Rachel is also a memoir and book marketing pro. Less than half my age, she teaches me. When I heard she was coming to my alma mater, right down the street from my house, I knew I had to be there.
If you are an avid reader, if you are a writer, you look forward to events like this one that give you an opportunity to meet a favorite author — or maybe just a famous one who becomes a favorite after the event.
After Rachel’s visit I created a check list of a dozen activities I did before and after the event. It’s easy to forget networking skills when caught up in the excitement of the moment.

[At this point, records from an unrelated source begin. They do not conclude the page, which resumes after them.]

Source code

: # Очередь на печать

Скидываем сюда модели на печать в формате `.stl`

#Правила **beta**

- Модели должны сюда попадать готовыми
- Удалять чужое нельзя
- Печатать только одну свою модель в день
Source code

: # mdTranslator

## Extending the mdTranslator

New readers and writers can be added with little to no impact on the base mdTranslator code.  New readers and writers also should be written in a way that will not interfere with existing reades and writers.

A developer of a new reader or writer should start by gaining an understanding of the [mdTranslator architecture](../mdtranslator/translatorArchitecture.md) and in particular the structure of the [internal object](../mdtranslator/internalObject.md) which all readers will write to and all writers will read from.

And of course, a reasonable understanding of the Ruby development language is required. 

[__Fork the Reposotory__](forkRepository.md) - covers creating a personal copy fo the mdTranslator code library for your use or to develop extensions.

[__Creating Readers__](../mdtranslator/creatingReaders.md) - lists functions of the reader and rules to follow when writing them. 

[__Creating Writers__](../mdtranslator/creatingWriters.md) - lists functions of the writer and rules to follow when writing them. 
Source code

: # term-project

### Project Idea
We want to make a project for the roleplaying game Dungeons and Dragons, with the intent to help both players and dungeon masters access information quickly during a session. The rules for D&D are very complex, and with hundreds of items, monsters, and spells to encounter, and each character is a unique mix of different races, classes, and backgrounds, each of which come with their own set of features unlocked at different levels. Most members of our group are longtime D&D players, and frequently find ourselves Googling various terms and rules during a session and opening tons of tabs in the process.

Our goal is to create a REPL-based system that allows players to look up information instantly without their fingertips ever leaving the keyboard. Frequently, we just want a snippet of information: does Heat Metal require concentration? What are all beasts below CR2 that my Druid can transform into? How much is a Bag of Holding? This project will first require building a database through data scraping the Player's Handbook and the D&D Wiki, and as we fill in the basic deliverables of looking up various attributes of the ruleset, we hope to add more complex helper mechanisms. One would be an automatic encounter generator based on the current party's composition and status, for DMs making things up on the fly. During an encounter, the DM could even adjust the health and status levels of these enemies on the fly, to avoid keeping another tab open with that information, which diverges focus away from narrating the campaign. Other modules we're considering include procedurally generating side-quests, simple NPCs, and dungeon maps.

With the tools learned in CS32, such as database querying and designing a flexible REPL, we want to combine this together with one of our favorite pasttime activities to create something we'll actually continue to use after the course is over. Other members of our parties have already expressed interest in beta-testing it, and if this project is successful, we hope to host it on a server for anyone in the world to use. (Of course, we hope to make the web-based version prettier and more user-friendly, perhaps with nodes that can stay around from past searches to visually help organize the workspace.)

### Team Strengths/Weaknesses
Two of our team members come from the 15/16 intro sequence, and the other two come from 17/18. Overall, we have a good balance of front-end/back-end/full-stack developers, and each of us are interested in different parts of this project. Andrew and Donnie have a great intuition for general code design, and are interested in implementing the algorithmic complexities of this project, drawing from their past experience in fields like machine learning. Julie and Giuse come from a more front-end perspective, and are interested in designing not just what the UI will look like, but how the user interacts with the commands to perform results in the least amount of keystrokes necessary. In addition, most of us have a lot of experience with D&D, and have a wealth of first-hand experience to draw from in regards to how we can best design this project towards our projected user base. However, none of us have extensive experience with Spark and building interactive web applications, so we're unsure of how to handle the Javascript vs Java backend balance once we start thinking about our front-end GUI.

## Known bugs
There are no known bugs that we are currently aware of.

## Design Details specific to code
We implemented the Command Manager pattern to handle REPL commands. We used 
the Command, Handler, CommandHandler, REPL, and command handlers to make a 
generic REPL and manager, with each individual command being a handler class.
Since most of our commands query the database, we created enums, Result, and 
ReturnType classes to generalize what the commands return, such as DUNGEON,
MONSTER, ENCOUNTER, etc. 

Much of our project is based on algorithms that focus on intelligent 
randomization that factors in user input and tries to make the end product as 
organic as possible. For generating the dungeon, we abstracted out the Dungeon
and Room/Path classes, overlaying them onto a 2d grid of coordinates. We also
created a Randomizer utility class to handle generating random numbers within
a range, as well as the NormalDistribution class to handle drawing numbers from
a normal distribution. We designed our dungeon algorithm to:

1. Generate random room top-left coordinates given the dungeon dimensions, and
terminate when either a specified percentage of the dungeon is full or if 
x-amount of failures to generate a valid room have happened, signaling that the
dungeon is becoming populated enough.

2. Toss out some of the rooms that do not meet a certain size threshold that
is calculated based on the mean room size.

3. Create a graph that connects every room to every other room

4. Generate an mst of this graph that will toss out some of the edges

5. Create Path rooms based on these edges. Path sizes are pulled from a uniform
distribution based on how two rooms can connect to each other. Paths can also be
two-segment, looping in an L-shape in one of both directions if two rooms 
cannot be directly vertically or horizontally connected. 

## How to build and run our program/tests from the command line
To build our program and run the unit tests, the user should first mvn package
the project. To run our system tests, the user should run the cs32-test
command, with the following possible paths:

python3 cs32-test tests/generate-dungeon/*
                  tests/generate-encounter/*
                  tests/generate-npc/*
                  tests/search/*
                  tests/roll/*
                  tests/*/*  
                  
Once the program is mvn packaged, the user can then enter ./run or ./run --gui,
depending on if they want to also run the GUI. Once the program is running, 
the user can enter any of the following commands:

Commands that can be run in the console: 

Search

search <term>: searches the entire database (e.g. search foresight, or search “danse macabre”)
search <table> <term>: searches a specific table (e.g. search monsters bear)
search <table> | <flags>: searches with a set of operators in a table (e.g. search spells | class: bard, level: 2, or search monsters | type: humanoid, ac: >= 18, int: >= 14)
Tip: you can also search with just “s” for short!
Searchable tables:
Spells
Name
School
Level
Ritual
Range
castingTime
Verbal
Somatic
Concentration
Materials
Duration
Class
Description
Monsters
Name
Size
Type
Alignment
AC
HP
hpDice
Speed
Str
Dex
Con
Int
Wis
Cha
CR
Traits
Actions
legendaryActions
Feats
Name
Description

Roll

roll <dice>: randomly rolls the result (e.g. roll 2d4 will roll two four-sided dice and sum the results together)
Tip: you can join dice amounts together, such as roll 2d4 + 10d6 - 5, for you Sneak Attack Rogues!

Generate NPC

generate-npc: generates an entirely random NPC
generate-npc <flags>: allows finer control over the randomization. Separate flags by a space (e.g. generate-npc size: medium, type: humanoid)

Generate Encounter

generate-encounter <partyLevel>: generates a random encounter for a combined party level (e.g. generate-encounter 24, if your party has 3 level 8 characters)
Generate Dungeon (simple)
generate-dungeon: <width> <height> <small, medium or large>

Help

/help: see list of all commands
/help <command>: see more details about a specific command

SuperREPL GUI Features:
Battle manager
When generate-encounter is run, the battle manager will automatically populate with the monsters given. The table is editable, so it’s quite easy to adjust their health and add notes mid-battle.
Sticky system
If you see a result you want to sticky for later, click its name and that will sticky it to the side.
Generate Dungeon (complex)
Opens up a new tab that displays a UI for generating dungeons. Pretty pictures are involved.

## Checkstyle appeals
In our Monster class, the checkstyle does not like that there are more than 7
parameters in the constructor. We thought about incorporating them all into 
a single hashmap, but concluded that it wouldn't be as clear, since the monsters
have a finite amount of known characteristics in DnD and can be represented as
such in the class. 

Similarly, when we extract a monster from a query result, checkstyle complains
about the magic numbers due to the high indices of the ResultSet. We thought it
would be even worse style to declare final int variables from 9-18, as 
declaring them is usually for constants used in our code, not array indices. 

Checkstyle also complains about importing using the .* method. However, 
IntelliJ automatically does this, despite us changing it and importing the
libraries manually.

I figured that if I needed to remind myself of how to help the writer, the sponsoring institution, and myself, perhaps these simple strategies might help my readers also. I also want to get better at serving authors and readers through this blog, so I’m hoping you will improve the list after you read it.
I’m about to go on another tour myself, and though I’m not a star like Rachel, the list below might help me know how to act and how to ask for help when I’m the speaker.
The List: A Dozen Ways to Connect
1. Check out the pre-event publicity. Help spread the word on social media. I used Facebook.
2. Twitter comes in handy before, during, and after the presentation. If you have an account, share a few pithy quotes. Retweet others.
3. After the presentation, ask a question. It doesn’t have to be profound, just sincere.
5. Get in the line.
6. Pay keen attention when others talk to the author.
You can learn a lot from an author about how she listens to her fans. Some clearly want to dispatch with the task as quickly as possible. Rachel Held Evans focuses on the person in front of her, not on the length of the line. People in the line don’t grow restless. They know they will get Rachel’s full attention when their turn comes.
7. Photo op? Of course. Offer to take photos for others in line also. Good chance to deepen friendships with readers as you wait in line. If you’re lucky, a good photographer you offer to help, will help you. Thanks, Jessica Hostetler!
8. Follow up. Thank her for the visit in Tweet form. Feel a little thrill when she replies or favorites the tweet.
9. Follow up. Offer a guest post.
10. Write a blog post about the event such as this one.
If I had been thinking further ahead, I would have asked to interview her on my blog!
11. Tweet a link to her it as a way to say thank you one more time for her mission in the world. Only another writer knows how lonely the journey can be. I think I will also tweet some of my laugh lines from A Year of Biblical Womanhood.
12. And then leave her alone. She’s an introvert. And she’s got another book to write!
How can you improve this list? Can you tell a story of what it was like to meet a famous author? I’d love to listen!
Shirley – Your blogs have become my “go to” Writer’s Resource Gold Mine!
THANK YOU for your generosity. I appreciate YOU!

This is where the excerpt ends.